An aggregate account is one that splits off of a direct MID. PSP’s and merchant service providers create aggregates and often use false MCC coding to trick the acquiring bank. Aggregate merchant accounts are often shared with other merchants. Sometimes, one or several merchants in the group will have high charge backs/fraud leading to a frozen account.
Good merchants often lose their funds due to mistakes made by other merchants. Also, if a VISA or a Mastercard is used and discoverd, merchants on the AGG can get into trouble. Unfortunately, aggregate accounts are the only option for some high-risk merchants.
MID (Direct Merchant Accounts)
Direct merchant accounts are known as MID’s (Merchant Identification Number). Merchant Acquiring Banks approve and assign MID’s themselves to certain businesses. These merchants will then get a special and private Merchant Identification number (MID). Unlike aggregate accounts, MID’s are set up by a PSP.
Direct accounts are harder to get approved and set up fees can be expensive. The merchant usually requires high volumes and low charge backs in order to get a direct MID. In exchange, the approved merchant will get a custom descriptor.

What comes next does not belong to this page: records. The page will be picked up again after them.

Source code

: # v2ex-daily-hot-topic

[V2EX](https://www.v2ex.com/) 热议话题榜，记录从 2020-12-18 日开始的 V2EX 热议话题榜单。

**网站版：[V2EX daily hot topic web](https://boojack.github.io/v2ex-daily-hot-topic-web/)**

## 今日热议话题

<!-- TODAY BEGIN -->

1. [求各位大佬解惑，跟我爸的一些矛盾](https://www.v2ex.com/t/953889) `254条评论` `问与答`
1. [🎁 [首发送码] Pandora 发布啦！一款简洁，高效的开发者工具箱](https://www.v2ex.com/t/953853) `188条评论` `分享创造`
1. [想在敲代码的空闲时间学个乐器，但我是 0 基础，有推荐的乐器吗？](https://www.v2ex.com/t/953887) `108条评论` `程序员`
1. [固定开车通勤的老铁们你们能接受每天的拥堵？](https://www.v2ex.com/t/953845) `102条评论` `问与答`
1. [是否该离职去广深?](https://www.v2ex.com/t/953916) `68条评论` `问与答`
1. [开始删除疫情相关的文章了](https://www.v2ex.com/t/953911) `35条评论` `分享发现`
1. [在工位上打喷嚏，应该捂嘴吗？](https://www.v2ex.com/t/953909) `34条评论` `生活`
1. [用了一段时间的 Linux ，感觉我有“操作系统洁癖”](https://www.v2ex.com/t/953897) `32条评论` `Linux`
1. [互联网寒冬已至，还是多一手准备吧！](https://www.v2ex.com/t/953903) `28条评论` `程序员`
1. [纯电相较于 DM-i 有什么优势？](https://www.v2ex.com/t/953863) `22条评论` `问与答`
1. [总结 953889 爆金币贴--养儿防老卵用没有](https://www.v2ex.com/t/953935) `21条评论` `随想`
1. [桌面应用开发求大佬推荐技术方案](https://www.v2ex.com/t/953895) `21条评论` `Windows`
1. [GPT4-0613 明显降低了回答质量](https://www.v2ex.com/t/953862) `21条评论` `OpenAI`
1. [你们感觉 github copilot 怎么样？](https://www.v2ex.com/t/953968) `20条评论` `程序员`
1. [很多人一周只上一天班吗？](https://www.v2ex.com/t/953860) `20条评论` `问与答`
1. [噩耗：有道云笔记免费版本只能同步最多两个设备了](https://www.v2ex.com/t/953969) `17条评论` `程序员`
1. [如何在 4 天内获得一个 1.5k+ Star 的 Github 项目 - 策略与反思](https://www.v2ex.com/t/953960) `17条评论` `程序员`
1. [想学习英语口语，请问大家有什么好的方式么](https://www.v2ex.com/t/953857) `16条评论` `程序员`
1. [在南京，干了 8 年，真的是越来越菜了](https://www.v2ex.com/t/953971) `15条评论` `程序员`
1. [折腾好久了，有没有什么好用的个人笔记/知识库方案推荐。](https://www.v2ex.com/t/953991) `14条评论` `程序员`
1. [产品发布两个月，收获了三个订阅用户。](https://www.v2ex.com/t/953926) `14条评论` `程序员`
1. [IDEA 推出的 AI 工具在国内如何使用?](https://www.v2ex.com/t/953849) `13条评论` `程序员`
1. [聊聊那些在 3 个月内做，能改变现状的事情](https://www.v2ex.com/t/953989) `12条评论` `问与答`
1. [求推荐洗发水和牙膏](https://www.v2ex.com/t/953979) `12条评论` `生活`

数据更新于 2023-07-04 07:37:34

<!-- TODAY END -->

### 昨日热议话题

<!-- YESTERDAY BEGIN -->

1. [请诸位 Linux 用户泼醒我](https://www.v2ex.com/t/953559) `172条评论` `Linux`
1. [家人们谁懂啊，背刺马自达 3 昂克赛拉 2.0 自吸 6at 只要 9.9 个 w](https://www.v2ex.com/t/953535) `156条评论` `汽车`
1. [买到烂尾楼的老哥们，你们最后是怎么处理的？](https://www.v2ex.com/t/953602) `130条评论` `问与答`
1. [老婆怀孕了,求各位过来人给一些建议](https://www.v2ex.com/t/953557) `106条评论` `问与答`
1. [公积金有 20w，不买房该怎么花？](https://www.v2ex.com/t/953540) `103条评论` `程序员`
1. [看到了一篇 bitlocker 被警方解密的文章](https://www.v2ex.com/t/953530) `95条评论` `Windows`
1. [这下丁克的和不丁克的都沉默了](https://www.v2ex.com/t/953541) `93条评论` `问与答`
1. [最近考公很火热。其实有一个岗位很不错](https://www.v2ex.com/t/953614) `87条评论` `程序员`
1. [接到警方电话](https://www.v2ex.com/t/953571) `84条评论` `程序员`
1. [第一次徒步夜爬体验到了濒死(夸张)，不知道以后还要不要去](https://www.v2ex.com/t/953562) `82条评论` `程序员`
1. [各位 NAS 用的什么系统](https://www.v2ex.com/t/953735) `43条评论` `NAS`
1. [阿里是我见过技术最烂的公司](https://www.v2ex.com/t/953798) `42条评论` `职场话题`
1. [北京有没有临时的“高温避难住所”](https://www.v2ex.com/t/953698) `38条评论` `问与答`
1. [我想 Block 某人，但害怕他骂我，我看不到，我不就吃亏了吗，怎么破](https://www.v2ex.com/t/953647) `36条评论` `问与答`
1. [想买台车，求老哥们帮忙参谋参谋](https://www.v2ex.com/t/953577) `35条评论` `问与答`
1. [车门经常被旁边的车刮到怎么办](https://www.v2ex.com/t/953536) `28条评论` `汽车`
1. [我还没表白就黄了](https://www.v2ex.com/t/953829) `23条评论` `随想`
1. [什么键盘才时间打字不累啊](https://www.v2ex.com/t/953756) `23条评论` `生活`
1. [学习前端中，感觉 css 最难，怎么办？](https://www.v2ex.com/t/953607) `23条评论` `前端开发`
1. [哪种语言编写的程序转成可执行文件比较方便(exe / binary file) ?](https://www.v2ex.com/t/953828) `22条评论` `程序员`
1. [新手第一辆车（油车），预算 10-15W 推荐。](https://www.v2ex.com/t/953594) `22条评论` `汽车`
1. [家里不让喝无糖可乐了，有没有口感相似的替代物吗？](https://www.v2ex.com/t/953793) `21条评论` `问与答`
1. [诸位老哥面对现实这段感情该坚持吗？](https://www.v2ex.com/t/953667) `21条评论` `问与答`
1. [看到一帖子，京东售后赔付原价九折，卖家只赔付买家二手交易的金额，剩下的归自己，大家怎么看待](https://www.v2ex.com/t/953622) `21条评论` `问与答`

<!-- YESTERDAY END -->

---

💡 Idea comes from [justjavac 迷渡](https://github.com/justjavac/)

A direct account is a way to go as the merchant does not have to worry about other bad merchants affecting them. Unfortunately, direct MID’s can be much harder to get than aggregates in high risk.
The authorization process is the same for almost all merchant accounts.
The customer buys a product or pays for a service at the website of the merchant.
The merchant receives all necessary information about the customer and forwards this information to the merchant bank via payment gateways.
The merchant bank then sends this information to the Acquirer.
The Acquirer then sends the information to the Issuing bank for verification.
The Issuing bank sends back transaction results (whether it was accepted or declined).
The Acquirer sends the results back to the merchant bank.
The Merchant bank forwards the results to the merchant.
After the merchant receives the information, he completes the transaction process.
This might seem complicated but the procedure is mostly automated and people who do this are skilled enough for it to go smoothly.
Even though these two types of merchant accounts differ in certain areas, they’re also similar in a way. Not everyone can get Direct Merchant Accounts as you need a bank that offers them. However, if you manage to get this type of merchant account, it’ll be better for you as you get more freedom. Otherwise, you’ll end up with Aggregate Merchant Accounts, which are quicker to set up but with risks involved. All in all, the final choice is yours, so choose accordingly.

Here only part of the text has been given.